━━━ Information ━━━

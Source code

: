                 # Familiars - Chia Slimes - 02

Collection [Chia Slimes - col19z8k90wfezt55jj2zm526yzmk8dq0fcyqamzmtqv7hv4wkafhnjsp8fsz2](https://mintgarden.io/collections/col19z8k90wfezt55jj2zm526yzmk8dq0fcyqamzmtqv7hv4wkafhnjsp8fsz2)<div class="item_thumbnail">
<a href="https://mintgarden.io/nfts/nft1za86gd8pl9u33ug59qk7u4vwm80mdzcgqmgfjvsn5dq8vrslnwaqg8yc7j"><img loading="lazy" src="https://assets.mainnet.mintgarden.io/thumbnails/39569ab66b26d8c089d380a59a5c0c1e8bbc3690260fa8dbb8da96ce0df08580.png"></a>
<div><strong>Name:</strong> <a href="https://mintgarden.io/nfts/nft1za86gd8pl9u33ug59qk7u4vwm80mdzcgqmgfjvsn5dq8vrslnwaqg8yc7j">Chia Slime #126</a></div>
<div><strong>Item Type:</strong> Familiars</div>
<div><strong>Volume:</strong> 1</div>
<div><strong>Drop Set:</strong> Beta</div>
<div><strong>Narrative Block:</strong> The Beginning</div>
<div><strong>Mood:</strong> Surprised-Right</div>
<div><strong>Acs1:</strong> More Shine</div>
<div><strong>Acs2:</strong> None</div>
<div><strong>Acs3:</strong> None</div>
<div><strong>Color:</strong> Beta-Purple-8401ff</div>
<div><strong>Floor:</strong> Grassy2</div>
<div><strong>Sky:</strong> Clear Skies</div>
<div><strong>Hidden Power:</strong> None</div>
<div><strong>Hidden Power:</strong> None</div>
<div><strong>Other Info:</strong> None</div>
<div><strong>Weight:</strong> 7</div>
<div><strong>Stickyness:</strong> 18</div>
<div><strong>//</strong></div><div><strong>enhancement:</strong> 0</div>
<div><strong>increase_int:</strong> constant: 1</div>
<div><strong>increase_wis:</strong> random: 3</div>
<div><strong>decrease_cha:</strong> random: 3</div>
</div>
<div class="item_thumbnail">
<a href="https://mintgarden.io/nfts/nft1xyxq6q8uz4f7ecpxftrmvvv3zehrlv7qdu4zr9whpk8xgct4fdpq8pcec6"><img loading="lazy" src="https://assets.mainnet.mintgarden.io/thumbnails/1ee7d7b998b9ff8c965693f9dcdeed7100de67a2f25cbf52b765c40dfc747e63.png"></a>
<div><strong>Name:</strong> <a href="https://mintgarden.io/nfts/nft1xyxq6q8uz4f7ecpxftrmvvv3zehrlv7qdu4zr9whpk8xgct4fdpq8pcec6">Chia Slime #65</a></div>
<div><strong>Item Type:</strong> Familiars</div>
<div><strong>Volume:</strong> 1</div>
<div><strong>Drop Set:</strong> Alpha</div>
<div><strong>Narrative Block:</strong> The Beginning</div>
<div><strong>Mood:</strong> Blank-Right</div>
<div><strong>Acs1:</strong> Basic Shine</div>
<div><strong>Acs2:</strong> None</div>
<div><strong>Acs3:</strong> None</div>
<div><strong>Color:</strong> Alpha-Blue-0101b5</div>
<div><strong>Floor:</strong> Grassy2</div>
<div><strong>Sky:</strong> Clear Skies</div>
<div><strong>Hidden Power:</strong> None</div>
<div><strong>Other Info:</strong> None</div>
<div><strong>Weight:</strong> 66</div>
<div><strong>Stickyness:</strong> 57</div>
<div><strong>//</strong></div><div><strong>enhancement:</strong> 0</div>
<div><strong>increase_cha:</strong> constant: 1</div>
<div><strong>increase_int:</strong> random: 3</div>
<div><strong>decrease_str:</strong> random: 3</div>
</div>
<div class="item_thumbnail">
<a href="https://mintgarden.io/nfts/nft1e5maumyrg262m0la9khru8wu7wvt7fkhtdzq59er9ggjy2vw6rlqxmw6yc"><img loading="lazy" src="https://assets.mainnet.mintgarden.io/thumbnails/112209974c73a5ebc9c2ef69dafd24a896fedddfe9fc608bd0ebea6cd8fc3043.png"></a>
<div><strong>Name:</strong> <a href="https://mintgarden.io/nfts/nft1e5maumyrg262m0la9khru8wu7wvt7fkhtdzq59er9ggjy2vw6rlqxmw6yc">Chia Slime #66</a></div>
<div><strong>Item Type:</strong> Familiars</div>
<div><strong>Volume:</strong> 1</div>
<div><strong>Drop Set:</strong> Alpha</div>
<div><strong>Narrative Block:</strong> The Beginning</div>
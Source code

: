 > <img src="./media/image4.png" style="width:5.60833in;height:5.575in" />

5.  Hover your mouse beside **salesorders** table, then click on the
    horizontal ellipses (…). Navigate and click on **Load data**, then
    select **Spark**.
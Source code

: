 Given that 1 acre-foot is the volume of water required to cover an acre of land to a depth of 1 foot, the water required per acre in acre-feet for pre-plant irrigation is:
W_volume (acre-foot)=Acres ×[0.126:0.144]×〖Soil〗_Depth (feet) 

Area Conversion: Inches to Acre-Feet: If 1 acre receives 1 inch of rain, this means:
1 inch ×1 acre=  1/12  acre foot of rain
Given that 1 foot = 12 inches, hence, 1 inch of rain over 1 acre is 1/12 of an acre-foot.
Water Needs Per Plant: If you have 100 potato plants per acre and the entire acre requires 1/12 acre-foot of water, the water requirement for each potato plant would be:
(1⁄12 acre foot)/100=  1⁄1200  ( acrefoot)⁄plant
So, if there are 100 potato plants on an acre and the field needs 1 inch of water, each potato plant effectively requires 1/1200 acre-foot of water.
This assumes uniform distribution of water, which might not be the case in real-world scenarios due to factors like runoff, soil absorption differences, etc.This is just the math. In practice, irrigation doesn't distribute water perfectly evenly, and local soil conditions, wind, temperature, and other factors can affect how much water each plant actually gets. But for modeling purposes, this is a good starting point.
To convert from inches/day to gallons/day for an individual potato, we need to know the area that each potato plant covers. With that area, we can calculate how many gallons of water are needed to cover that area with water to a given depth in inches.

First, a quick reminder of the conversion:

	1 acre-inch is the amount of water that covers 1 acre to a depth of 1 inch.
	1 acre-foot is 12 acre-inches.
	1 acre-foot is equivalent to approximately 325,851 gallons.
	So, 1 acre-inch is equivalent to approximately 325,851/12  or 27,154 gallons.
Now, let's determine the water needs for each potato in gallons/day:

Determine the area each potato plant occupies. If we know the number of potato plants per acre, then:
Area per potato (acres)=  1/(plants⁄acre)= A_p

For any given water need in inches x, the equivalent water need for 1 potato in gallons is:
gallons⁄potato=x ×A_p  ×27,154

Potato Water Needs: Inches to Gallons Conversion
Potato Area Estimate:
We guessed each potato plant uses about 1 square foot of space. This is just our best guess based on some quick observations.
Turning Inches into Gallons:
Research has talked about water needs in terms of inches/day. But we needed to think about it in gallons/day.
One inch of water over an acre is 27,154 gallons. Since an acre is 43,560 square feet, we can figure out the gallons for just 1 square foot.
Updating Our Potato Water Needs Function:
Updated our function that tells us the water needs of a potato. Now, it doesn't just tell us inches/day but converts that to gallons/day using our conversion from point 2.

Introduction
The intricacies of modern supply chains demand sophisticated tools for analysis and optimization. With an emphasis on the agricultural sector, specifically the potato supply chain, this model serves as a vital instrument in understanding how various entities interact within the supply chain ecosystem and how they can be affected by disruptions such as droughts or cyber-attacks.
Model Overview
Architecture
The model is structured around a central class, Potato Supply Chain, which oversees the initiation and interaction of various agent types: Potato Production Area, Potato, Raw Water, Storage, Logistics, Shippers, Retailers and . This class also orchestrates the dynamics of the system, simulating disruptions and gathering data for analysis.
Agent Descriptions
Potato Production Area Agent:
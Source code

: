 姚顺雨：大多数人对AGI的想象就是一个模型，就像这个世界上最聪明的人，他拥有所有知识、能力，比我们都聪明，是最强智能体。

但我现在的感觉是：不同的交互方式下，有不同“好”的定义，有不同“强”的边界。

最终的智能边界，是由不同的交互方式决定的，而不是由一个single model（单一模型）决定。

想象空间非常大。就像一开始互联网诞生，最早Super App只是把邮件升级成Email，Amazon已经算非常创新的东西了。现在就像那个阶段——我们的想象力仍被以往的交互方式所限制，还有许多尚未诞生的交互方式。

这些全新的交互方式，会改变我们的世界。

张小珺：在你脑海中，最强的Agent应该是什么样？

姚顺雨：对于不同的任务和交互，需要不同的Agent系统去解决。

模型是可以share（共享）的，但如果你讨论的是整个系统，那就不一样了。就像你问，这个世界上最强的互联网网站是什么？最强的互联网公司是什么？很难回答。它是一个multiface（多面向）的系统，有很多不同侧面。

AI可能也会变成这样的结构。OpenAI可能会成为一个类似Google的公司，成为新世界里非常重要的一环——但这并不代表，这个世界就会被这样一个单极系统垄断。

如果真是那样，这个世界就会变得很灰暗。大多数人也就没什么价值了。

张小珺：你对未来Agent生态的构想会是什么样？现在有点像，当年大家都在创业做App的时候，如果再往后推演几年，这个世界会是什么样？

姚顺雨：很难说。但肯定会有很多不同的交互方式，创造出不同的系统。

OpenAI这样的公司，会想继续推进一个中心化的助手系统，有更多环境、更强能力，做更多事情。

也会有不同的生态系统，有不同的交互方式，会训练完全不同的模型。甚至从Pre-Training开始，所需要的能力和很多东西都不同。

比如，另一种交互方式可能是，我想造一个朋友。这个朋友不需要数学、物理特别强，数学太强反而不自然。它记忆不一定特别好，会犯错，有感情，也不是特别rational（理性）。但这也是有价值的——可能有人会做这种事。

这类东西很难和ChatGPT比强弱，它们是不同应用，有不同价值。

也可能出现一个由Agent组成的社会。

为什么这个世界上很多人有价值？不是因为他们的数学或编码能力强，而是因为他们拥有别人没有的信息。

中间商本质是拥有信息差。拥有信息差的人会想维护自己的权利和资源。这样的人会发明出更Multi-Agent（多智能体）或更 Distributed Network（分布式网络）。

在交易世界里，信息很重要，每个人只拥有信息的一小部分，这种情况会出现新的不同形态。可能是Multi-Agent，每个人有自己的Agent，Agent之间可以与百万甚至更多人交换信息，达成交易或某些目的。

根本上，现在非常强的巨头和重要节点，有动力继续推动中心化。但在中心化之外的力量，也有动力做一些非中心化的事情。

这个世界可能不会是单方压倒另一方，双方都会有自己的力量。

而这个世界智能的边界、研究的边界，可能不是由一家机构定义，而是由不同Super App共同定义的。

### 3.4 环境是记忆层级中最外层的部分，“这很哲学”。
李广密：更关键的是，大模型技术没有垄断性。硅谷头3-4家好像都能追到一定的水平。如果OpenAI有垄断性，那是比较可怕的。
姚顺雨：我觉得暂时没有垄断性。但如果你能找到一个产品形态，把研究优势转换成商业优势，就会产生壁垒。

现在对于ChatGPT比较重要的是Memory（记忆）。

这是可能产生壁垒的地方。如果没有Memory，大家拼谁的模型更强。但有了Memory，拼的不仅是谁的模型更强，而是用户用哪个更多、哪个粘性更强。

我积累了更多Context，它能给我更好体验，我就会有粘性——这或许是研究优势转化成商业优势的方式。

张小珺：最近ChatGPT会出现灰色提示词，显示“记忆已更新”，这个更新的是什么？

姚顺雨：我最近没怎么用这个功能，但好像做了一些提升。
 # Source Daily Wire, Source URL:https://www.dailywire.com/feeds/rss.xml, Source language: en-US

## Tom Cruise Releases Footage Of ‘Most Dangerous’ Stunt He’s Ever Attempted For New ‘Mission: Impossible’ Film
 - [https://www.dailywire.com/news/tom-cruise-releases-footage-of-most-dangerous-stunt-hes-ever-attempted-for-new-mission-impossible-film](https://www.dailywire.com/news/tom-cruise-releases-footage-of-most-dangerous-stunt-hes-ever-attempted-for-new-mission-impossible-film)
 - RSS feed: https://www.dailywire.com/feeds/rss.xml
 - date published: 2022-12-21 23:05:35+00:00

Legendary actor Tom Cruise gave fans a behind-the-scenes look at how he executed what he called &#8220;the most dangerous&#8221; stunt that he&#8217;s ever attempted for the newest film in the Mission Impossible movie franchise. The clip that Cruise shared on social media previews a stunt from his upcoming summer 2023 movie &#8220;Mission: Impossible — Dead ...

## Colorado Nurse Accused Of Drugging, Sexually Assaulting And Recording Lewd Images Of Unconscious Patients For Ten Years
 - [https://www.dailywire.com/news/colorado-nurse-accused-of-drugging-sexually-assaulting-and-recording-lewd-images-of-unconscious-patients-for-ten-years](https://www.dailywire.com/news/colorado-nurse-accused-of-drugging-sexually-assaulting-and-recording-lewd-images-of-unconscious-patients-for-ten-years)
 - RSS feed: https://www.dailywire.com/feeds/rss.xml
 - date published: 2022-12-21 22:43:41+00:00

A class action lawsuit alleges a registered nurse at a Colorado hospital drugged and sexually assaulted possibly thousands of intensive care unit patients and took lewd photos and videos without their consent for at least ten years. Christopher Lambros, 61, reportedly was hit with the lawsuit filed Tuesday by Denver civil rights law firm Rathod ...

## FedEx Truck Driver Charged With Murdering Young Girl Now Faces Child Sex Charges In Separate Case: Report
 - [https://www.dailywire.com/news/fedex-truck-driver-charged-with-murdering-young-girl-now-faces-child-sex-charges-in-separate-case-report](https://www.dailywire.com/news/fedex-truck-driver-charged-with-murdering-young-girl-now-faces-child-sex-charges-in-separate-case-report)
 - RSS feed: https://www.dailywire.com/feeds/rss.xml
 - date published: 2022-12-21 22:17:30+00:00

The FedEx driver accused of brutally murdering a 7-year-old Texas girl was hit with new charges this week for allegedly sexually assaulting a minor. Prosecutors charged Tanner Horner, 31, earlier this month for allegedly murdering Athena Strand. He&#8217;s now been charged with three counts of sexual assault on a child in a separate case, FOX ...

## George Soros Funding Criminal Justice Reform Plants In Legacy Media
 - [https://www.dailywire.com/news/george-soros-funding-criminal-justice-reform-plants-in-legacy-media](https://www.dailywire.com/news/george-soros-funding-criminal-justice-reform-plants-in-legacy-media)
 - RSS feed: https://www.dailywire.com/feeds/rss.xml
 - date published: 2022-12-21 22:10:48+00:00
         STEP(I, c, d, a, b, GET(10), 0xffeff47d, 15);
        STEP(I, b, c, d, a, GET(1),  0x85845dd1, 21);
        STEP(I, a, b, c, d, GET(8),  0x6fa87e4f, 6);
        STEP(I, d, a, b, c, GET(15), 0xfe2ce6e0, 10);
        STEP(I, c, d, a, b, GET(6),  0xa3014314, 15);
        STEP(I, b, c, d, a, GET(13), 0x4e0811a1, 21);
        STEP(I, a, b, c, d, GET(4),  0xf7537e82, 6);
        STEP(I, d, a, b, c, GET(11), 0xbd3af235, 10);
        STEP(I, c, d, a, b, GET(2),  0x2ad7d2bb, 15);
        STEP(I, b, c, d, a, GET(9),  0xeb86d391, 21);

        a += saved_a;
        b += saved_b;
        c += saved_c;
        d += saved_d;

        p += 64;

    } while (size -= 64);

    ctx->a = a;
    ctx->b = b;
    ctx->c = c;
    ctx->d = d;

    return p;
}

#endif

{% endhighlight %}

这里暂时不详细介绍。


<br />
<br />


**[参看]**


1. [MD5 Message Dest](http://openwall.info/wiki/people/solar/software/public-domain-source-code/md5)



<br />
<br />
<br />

━━━

For this exercise, please output exactly the lines above starting at the line with "Legendary actor Tom" and ending at the line with "## Colorado Nurse", ends included.

Legendary actor Tom Cruise gave fans a behind-the-scenes look at how he executed what he called &#8220;the most dangerous&#8221; stunt that he&#8217;s ever attempted for the newest film in the Mission Impossible movie franchise. The clip that Cruise shared on social media previews a stunt from his upcoming summer 2023 movie &#8220;Mission: Impossible — Dead ...

## Colorado Nurse Accused Of Drugging, Sexually Assaulting And Recording Lewd Images Of Unconscious Patients For Ten Years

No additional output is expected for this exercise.